Have you no shame, sir? Where did you get the idea that ‘no bad things’ were ever going to happen in the future? And how did that get to be a justification for bastardizing science and denigrating the rejection of scientific fraud and Leftist propaganda?
—Climate change deniers are claiming they know with 100% confidence that it will be 0%.
Again, you foist the Strawman Fallacy, and here couple it with the Fallacy of Absolutism. See the overarching pattern of irrationality? That just never happens in the pursuit of truth.
—And they refuse to open the box to see how the cat is really doing.
Always dangerous ground to argue that someone is blind because he does not share your religious revelations. Generally it reveals an emotional response to those who are really looking too closely.
ACC is promoted as a scientific theory, but is not testable, verifiable, or falsifiable. Therefore, it is not scientific in any sense, but really a religious belief. This religion is supported by climate models that are neither predictive nor corroborative with historic measurements. It’s just an intellectual trash heap.
So who is really afraid of looking in the box to see how their religion doesn’t explain the past nor tell us anything useful about the future? All we get from the ACC priesthood is “some bad things are going to happen.” Where, oh where, have I heard that before?
—Why should all of humanity risk their future on such behavior?
Exactly! In America we want to be governed by rational, secular principles. Pardon me and the other Trogs for rejecting your religion, your fallacies, your mal-informed condescension, your political extremism, your pedestrian propagandizing, your fake-but-real-climatology, your rejection of planetary science, your hideous two-species elitism, your apocalyptic fantasy fiction, and the buffoonery of your ThermoMessiah. Al Gore is riding boats and planes, puffing on a cigar, and laughing at your naiveté.
How does it feel to be mocked for promoting your phony belief system, Jim? Shame on you for driving me to illustrate the deficiencies in your writing by counter example. Next time, pick up the clue phone.
— I think it’s better to hedge bets by spreading them across many possibilities.
This is America and you can spend your money as you please. But my money will not be wasted on your religious hysteria. I choose to support real solutions, for real people, with real problems, right now.
Helen, I’d love to have a mastery over rhetoric, and I appreciate you offering me lessons. However, the sledgehammer style you are demonstrating isn’t really congenial to my nature. You have provided a wonder lesson to me, albeit as a negative example.
Then my method was successful. Thank you, I’m not beyond affirmation.
The great gurus always position themselves at opposing extremes, to bring people back to the center. Friends keep their friends in balance. So sledgehammer suits me fine. Bulldozer too. I would shame myself by ever being subtle.
Practice dulce et utile.
Connect with the here and now.
Uplift, enlighten, enthuse.
Actively pursue success.
Remember, if you choose to get ugly, there is always someone out there willing to get uglier. You can never win that game.

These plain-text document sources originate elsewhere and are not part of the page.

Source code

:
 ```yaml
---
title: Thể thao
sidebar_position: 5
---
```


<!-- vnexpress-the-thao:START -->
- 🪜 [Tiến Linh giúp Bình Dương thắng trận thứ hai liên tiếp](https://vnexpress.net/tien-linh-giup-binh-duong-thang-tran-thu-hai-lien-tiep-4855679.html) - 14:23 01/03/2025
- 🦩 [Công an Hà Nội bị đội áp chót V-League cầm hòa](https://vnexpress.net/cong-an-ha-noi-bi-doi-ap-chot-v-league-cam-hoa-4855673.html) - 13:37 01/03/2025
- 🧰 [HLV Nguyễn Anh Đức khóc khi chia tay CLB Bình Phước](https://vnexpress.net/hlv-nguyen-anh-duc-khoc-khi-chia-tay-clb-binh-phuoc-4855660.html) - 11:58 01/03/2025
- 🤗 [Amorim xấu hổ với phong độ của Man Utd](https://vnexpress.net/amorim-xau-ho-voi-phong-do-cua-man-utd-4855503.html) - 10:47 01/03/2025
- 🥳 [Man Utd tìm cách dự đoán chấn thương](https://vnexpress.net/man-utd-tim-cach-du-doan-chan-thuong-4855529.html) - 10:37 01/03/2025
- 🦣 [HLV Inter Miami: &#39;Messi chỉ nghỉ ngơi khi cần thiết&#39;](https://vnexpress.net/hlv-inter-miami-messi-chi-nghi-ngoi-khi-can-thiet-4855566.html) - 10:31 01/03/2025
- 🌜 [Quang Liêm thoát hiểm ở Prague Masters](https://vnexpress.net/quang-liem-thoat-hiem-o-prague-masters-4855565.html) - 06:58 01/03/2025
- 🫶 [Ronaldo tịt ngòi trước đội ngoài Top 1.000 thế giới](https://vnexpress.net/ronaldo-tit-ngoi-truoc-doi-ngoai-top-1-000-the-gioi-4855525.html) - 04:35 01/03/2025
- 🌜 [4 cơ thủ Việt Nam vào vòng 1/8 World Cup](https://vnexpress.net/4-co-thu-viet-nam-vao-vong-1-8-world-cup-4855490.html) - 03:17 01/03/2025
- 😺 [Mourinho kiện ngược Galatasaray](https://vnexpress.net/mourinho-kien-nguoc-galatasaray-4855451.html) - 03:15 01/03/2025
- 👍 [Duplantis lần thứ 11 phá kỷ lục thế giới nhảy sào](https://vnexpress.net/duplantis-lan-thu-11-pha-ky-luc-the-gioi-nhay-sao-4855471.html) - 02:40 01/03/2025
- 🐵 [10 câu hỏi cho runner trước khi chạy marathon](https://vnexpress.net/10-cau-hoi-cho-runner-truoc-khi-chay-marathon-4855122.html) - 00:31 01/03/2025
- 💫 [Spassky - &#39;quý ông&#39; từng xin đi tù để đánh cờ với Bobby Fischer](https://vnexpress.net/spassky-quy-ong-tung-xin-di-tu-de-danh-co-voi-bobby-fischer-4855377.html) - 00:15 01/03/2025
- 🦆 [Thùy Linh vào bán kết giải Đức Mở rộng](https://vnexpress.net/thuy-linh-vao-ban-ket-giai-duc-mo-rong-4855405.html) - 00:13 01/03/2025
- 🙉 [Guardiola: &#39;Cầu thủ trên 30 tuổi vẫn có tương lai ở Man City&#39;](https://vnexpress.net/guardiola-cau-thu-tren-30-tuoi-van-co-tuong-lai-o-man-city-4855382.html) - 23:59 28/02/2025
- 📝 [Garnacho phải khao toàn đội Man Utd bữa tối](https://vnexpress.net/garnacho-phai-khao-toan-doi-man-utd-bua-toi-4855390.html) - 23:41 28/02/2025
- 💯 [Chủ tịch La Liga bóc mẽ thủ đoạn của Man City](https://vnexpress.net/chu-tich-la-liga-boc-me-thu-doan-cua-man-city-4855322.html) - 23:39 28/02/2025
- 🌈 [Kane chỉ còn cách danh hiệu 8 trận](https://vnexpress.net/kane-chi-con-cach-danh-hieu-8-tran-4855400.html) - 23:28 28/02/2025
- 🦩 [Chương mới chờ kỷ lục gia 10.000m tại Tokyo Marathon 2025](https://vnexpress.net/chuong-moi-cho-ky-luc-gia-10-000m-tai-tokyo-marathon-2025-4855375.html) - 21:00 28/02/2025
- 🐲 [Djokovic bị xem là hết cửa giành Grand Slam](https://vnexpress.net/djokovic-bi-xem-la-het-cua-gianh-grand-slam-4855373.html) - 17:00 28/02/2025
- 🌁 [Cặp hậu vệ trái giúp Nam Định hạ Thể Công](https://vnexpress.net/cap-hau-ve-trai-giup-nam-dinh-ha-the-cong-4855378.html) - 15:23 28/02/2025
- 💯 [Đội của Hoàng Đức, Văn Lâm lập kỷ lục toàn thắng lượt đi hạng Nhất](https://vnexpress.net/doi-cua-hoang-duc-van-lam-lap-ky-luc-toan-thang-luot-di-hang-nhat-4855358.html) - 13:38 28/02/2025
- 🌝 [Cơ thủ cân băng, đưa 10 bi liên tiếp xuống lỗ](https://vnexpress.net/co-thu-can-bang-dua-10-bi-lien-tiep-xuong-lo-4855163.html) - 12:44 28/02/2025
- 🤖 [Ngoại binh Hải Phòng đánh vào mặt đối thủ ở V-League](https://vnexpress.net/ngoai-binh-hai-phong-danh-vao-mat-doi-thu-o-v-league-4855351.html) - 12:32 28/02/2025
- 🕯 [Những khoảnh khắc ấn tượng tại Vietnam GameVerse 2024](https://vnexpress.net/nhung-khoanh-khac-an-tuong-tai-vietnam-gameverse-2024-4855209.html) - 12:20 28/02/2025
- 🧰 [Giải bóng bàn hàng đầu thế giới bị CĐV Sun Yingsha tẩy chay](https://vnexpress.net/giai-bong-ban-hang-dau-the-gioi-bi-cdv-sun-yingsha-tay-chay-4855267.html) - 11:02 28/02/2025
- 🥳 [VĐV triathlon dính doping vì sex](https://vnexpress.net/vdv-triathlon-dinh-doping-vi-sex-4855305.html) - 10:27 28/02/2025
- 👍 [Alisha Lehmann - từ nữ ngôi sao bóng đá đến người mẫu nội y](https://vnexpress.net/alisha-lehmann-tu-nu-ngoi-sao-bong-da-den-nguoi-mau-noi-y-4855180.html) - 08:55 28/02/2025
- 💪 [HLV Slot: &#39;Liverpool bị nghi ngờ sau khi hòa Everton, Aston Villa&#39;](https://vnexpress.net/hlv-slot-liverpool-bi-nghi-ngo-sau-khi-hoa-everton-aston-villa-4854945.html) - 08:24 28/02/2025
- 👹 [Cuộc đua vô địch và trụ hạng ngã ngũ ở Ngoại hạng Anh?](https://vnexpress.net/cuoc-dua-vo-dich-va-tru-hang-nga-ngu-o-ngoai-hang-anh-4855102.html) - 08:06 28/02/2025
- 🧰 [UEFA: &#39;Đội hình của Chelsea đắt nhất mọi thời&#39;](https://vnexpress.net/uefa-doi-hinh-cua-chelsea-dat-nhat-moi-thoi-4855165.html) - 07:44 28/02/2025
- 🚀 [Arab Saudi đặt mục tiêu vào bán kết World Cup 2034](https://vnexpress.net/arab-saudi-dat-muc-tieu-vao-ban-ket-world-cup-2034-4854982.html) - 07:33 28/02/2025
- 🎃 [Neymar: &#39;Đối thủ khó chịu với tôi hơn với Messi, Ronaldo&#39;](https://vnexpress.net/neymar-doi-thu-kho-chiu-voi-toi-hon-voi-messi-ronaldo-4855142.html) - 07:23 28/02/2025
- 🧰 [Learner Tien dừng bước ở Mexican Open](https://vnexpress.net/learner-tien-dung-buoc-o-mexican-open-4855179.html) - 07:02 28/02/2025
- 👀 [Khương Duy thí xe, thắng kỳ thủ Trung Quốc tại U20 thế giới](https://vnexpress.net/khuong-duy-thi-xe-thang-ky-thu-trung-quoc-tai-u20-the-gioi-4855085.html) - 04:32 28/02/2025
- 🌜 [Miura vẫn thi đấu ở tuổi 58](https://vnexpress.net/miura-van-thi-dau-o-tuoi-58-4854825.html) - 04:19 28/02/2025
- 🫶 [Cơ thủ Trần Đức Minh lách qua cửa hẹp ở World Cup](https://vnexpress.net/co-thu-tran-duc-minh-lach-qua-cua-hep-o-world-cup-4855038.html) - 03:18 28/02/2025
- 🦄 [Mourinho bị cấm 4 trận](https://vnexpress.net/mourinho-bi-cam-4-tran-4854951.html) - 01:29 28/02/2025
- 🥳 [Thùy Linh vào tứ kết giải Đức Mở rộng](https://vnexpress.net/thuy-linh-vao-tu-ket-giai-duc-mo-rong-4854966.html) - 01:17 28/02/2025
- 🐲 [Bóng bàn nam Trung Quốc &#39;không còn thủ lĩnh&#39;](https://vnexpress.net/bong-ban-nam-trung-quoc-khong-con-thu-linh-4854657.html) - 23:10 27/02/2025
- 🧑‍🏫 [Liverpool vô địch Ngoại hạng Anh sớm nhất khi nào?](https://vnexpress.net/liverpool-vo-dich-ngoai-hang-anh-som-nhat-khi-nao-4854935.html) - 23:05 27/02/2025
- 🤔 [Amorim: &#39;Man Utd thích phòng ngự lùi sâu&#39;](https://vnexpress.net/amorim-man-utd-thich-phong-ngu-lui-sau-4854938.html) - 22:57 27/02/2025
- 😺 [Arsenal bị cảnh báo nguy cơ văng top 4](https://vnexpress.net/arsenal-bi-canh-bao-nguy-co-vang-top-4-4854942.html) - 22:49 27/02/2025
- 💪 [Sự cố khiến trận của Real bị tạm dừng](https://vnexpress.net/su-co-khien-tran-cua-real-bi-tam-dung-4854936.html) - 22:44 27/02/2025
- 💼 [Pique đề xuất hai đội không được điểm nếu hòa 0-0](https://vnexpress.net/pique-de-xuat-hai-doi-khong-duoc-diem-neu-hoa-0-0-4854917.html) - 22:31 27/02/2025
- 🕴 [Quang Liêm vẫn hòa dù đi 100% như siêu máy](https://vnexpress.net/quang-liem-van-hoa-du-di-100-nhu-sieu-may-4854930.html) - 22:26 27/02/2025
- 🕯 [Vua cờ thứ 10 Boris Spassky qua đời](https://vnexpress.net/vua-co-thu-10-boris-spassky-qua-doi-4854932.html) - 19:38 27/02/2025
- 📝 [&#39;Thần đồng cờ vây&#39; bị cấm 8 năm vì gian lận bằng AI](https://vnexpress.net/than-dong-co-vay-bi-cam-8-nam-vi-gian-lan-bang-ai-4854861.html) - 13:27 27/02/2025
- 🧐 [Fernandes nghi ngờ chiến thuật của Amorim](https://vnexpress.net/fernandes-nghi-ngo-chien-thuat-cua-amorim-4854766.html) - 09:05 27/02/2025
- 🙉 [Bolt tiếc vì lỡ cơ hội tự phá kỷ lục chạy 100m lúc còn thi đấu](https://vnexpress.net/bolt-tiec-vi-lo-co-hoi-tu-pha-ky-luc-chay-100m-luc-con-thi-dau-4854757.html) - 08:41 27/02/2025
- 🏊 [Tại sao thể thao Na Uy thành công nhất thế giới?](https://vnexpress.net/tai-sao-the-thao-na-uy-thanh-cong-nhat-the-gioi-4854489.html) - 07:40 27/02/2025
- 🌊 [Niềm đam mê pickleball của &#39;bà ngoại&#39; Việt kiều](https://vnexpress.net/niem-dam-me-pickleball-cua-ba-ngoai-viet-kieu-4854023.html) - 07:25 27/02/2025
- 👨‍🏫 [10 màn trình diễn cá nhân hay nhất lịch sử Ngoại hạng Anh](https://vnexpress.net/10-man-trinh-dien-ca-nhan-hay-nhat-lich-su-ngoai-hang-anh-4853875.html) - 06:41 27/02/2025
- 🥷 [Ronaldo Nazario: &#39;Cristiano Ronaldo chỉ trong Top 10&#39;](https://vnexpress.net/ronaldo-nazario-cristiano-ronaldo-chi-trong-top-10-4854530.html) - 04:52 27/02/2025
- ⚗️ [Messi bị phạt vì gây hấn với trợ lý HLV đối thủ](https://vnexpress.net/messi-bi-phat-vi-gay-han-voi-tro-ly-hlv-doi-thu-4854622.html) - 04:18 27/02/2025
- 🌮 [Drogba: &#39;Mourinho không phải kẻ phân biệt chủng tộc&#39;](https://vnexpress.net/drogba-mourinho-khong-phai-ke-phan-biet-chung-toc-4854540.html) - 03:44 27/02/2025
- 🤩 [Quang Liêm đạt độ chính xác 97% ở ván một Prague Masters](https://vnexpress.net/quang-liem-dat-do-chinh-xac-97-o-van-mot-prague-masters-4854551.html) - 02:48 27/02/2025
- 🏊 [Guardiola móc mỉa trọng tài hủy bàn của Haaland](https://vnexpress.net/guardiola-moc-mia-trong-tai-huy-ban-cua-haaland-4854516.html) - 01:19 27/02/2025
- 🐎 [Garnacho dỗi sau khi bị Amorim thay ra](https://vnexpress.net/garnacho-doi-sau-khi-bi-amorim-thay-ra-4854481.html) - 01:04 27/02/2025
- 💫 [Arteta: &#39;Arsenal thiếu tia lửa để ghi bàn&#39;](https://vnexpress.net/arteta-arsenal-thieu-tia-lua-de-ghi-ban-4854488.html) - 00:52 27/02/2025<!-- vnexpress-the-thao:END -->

humans are animals. i know some of you out there want desperately to elevate us above the rest of the animals, but in the end, we are animals and failed animals at that. evolution has two camps: adaptive (successful) and maladaptive (unsuccessful)….open your eyes a little tiny bit wider than a plus or minus margin of 60 years and it doesnt take much to see how maladaptive modern humans are. we are our own machine of extinction. we are not above nature, we are misfits. we dont make our own destiny, we destroy it. we are not masters of our environments, we are outsiders—we are freaks, mutants, outlaws, outsiders, and we dont belong on this planet. but ego drives hubris and some of you make up justifications for our singular status and reinvent us as “special”. well, in reality, organisms that dont adapt to their environments go extinct. we are not only the means of our own extinction, we are are the means of extinction for far too many other organisms.